_Task instructions_
Give back exactly the lines of the material below, starting with the line with "[^3]: There are" and going on through the line with "Renderer: Compatibility".

_Supplied material_
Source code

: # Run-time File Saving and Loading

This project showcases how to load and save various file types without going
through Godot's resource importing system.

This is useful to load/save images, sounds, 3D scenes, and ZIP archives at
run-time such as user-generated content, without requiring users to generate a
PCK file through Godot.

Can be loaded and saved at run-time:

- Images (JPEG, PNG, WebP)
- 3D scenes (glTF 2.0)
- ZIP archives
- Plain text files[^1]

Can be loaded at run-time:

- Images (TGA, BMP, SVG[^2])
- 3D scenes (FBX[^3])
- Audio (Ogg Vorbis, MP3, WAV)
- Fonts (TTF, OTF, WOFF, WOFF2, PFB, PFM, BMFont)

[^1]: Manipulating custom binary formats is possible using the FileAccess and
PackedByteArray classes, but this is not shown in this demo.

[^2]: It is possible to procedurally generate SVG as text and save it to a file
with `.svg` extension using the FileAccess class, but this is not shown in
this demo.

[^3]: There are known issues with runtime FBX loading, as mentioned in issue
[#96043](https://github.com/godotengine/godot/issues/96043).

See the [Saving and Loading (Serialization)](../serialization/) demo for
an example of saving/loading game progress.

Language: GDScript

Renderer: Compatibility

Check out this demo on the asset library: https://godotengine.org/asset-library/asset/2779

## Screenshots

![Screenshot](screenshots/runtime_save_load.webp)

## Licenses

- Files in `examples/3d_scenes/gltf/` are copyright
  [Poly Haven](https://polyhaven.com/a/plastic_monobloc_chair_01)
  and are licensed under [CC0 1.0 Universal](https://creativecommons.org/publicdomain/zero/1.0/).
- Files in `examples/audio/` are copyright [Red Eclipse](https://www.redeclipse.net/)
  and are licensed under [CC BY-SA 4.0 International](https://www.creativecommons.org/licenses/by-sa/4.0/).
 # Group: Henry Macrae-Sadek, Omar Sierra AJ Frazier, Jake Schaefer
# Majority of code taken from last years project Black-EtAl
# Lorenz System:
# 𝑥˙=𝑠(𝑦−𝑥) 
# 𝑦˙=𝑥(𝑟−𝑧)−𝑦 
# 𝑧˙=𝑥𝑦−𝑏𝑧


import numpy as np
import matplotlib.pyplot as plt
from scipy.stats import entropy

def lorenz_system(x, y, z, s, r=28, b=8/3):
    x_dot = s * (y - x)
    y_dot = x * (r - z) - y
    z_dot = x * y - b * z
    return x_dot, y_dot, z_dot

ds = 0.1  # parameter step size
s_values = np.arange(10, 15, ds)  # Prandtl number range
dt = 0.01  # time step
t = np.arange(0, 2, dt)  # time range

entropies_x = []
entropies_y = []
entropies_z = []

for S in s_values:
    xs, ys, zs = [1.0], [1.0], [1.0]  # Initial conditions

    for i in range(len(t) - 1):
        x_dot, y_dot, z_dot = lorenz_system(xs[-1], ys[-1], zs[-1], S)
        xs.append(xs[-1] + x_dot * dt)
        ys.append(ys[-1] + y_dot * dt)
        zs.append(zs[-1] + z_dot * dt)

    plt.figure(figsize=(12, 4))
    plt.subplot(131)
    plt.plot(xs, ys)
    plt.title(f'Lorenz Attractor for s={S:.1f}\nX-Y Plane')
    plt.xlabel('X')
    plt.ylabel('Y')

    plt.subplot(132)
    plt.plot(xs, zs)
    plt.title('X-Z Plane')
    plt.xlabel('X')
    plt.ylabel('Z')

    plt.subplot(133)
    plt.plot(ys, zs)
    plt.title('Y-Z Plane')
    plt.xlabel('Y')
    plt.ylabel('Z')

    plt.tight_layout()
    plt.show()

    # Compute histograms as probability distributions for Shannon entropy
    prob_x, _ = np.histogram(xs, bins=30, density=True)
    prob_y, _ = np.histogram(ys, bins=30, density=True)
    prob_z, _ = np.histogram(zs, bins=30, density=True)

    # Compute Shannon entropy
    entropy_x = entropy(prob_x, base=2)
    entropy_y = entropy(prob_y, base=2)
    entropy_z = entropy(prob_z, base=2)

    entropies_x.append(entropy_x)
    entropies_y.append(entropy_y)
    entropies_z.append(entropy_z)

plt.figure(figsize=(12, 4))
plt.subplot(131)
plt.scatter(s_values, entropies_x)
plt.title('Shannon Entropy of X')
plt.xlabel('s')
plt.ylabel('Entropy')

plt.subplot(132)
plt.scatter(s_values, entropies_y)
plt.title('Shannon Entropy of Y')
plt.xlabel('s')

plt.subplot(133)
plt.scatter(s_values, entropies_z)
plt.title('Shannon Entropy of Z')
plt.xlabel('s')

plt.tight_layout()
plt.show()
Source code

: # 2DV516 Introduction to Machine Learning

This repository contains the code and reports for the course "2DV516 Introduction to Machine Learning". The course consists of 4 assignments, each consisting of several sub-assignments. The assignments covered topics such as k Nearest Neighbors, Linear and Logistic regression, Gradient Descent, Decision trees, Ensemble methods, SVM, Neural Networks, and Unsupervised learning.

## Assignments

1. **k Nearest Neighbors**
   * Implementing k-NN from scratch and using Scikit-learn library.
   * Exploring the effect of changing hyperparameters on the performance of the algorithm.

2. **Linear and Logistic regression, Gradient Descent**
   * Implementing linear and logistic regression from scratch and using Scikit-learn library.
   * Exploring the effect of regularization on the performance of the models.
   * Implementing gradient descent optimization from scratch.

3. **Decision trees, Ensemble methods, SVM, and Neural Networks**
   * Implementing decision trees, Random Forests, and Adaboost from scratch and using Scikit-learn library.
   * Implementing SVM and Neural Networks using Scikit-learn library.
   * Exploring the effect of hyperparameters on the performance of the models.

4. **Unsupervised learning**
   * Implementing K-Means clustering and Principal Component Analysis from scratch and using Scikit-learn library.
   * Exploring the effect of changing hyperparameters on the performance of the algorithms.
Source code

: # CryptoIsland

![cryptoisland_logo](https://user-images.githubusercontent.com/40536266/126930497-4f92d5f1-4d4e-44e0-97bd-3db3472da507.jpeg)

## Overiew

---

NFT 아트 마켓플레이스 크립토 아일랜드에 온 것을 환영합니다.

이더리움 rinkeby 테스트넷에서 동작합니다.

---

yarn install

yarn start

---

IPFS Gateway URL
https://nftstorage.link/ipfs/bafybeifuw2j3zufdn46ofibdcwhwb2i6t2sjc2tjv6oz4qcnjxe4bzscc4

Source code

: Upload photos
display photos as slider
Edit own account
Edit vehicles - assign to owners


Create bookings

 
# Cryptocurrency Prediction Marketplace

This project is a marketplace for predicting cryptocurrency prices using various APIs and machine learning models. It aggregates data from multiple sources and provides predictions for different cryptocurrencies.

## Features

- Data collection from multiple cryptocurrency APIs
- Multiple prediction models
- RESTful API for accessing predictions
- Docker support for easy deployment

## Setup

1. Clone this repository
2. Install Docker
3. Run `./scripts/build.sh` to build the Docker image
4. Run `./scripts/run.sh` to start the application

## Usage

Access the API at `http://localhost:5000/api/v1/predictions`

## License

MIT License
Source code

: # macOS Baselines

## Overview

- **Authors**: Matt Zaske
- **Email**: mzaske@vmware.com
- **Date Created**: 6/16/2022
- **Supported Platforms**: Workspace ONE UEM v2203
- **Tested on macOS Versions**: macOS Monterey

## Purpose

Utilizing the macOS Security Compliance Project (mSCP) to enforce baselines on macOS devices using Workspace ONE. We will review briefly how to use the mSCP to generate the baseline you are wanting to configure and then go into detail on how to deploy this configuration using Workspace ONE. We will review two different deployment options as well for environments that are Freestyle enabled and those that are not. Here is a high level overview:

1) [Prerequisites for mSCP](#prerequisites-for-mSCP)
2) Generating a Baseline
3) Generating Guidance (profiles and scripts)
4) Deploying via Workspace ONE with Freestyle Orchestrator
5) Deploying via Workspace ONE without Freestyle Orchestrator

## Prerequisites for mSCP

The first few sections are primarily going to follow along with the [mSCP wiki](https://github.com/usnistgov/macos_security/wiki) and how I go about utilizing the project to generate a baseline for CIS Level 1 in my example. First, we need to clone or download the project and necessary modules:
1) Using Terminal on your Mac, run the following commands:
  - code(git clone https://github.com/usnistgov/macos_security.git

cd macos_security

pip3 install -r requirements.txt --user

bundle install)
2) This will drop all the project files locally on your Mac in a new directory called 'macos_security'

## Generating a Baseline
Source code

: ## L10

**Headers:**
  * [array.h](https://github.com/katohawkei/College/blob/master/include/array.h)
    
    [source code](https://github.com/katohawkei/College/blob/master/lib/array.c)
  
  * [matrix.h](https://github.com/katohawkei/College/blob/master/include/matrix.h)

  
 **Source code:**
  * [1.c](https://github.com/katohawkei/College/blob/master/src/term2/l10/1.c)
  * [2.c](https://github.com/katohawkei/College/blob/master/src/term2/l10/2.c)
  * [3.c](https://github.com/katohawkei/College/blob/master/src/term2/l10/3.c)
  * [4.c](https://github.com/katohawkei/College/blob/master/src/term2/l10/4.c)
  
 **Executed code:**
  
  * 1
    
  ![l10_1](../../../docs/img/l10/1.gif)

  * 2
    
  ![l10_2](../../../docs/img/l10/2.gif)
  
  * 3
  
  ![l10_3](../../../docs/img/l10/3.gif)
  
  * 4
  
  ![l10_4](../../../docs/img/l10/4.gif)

_Answer below_
[^3]: There are known issues with runtime FBX loading, as mentioned in issue
[#96043](https://github.com/godotengine/godot/issues/96043).

See the [Saving and Loading (Serialization)](../serialization/) demo for
an example of saving/loading game progress.

Language: GDScript

Renderer: Compatibility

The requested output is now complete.